Is the Church Too Commercial? [Sermon]

Starting next month, after Easter, each of us will purchase communion elements in the Narthex before church.

We have a contract with Oblation Services who will offer communion elements on a per-item or subscription basis. More information will be available soon.

Let’s go to God in prayer.

God of wisdom, may the words that I speak, and the ways they are received by each of our hearts and minds, help us to continue to grow into the people, and the church, that you have dreamed us to be.


I’m sure you’ve seen churches on television.

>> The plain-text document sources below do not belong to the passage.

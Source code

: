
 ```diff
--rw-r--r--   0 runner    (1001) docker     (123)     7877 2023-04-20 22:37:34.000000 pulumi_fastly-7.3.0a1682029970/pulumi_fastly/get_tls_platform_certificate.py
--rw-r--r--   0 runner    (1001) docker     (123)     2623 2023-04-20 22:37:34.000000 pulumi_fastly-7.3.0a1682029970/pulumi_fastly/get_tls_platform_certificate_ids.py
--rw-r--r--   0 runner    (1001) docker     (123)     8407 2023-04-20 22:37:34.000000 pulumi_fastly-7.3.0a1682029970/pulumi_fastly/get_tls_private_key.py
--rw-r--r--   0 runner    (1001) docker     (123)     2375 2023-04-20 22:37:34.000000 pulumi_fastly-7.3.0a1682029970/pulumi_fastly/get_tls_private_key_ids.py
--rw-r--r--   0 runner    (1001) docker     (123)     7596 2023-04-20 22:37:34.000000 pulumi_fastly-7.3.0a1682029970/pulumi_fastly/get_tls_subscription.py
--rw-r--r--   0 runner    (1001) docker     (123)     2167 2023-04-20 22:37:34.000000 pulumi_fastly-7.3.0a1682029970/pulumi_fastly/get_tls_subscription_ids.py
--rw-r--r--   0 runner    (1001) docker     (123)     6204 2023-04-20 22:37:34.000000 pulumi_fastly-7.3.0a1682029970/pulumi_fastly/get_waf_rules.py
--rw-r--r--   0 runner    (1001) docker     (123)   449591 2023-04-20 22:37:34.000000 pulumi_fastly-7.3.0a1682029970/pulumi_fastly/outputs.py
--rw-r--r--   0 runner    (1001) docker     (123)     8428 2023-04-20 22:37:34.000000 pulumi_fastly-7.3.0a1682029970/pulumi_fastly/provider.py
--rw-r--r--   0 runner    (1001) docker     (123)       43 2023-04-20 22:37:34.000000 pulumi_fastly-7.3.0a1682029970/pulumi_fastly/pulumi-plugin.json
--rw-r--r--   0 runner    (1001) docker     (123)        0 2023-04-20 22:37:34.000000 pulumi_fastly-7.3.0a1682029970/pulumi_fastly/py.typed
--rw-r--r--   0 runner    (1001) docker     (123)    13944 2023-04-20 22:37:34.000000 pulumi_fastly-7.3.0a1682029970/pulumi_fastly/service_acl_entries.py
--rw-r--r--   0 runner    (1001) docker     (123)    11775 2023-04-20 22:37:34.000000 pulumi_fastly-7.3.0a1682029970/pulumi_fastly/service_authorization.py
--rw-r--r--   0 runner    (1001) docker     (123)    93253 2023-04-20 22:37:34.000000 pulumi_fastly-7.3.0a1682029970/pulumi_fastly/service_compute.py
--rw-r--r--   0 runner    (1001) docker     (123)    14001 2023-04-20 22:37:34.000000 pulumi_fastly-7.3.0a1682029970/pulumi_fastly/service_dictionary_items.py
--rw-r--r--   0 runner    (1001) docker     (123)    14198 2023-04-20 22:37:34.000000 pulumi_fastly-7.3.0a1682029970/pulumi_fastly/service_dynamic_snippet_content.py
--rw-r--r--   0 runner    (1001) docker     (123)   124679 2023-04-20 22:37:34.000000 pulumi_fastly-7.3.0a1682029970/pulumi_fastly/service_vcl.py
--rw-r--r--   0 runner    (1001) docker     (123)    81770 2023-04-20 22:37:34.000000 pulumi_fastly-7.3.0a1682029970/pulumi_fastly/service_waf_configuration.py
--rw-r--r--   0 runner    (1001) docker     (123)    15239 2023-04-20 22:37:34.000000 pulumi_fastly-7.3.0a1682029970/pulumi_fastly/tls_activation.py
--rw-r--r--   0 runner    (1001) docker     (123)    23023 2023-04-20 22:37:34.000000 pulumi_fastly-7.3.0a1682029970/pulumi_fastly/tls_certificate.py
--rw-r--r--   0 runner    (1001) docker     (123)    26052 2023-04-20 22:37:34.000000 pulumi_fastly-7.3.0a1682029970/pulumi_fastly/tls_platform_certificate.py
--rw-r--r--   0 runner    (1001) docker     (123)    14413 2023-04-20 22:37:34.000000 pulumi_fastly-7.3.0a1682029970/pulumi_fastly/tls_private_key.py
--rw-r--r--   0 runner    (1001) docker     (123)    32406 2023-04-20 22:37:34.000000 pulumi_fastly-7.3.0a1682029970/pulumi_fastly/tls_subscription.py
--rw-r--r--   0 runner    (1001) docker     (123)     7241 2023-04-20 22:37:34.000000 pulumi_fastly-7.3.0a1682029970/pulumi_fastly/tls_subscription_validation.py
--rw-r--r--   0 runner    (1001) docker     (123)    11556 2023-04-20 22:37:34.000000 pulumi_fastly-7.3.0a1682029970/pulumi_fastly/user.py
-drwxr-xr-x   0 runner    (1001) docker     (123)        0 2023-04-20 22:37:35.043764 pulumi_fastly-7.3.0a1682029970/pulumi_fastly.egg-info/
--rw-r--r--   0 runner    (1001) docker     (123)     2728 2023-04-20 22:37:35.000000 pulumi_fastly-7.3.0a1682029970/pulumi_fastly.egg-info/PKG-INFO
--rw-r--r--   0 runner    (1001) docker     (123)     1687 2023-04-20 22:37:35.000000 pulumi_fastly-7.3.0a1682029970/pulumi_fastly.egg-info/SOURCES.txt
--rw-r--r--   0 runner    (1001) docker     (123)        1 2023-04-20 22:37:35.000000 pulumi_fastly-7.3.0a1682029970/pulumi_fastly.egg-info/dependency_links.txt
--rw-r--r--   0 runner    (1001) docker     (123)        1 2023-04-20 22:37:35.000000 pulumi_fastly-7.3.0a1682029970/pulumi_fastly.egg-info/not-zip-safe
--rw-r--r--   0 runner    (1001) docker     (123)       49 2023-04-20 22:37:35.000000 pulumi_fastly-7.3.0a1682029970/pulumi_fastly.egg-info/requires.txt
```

That’s been going on for decades.

They usually have a way to send your offering to them, and I don’t begrudge their asking people to help support their ministries.

There are also stories about pastors selling their books in the narthex of the church.

Is that going too far?

One of the major issues that turned Martin Luther against the Roman church was the issuing of plenary indulgences.

The idea was that saints had an excess of good works.

If you think about it, since saints were able to answer prayers, they kept doing good works.

Therefore they could share some of their holy good works with others.

If a loved one had passed, a person could ask the saint to give some of that goodness to the deceased, so that the deceased would be promised a place in heaven.

That came at a price: an offering to the church.

Imagine grieving the loss of someone you loved, and being told they might go to hell, or at least purgatory,

if you don’t give some money in exchange for grace.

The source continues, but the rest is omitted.